Some people think that validation set and testing set are similar and interchangeable terms. But they are not. Both play a very different role when it comes to building and deploying a machine learning model.
Before going into that, we know that we split the dataset into two – training set and testing set. Training set will be used to train the model. After this step, we will have a trained model, which could be used to predict results for new or unseen data.
As we have a clear understanding of the training set, we will look at the remaining two data portions here – validation and testing set.
Why Testing Set is Needed?
Once the training process is complete, some would think that this model could now be put in a live / production setting where new data will come in every day. But, is that a good idea? No. Because, so far, you don’t know how your model is going to behave on new data. Before the actual new data in a live setting comes in, we need to at least have an idea of how the model is going to react there.
This is the reason we have a testing set – the data which the model has never seen during training. The trained model is now tested using the testing set to find out the accuracy, or any metric of choice. This testing that we do, is like a rehearsal for a live or production setting.
By this way, we can be sure that this model produces results which are good enough to be out in a live setting. Once the results are satisfactory, this model could be deployed in production.
So far, we have seen the purpose of a testing set. Next comes why do we need a validation set.
Why Validation Set is Needed?
We often talk about building a model, validating and training it. What are we covering up by the word “validation”?
Let’s say you bake a cake. You have the option to frost the cake with either vanilla or chocolate buttercream. As you have already undergone the trouble of baking, why not try the cake with both the buttercreams and pick the best? Yes, this is exactly what we call a validation process.
Most models have the luxury of having many variations. You can think of it like customizing a model.
Consider a decision tree model. Let’s say you can build the decision tree model with depth 4 or depth 5. This is comparable to the vanilla / chocolate buttercream example we just saw.

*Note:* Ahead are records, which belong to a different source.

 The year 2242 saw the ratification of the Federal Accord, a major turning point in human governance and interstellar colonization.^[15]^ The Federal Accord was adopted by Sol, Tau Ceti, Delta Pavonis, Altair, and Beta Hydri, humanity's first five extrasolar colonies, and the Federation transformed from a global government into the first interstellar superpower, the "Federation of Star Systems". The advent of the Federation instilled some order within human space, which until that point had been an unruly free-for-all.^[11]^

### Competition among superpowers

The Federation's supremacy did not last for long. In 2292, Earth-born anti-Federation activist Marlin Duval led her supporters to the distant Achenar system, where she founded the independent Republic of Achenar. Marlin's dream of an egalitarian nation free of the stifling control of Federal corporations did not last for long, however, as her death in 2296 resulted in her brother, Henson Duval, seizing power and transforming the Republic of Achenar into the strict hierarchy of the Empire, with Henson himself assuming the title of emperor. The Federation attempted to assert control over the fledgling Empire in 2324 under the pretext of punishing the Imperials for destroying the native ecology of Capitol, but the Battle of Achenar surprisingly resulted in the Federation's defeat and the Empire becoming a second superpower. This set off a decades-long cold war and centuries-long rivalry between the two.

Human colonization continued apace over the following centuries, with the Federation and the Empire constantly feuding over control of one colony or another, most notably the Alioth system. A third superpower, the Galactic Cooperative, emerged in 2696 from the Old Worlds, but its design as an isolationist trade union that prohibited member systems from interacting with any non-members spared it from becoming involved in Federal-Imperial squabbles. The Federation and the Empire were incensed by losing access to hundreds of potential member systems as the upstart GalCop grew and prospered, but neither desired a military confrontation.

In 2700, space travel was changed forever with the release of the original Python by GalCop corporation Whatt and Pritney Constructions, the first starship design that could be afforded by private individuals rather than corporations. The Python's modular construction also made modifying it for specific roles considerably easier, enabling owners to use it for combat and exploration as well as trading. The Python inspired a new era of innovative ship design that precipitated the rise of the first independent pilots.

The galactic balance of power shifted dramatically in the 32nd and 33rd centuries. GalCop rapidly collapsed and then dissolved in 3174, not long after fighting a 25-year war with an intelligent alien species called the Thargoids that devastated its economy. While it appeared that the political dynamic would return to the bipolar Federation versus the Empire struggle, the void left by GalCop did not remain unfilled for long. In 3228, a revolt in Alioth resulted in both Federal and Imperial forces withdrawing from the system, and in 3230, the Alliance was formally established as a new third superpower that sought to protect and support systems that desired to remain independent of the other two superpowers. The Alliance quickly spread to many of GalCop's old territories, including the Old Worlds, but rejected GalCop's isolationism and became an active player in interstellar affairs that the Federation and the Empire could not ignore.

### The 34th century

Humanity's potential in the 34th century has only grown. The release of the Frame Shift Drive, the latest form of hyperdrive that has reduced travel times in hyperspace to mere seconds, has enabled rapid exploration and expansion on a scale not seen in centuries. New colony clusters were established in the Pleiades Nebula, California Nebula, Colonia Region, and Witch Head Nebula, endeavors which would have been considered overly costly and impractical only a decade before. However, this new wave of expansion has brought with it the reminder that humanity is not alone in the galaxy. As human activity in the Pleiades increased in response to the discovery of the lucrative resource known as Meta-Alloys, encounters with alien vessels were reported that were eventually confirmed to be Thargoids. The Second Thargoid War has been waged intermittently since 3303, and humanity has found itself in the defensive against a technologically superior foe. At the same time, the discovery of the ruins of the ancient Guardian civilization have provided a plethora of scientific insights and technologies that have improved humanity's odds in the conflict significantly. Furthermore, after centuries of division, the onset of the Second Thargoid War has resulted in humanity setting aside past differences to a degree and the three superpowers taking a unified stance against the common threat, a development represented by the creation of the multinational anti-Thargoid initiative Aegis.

During validation process, you can build both variants of the decision tree model – one with depth 4, and another with depth 5. Then, check which one gives good performance score, and pick the best model. This process is called validation. And to do validation, you will need some additional new data for finding validation score.
So just before training, we keep aside a small portion of the training set. This is used as validation set.
In other words, validation process means, finding the best possible model parameters, that could yield best results.
To summarize, validation set is unseen data. It means, the model has not seen it during training. This data is used in validation, and serves to customize the model. As many customization options are possible, validation set helps to pick out the best possible customized model.
Testing set is also unseen data. The model has not seen this data both during training, and during validation. This acts as a rehearsal to find out if the performance score is good enough for a live production setting.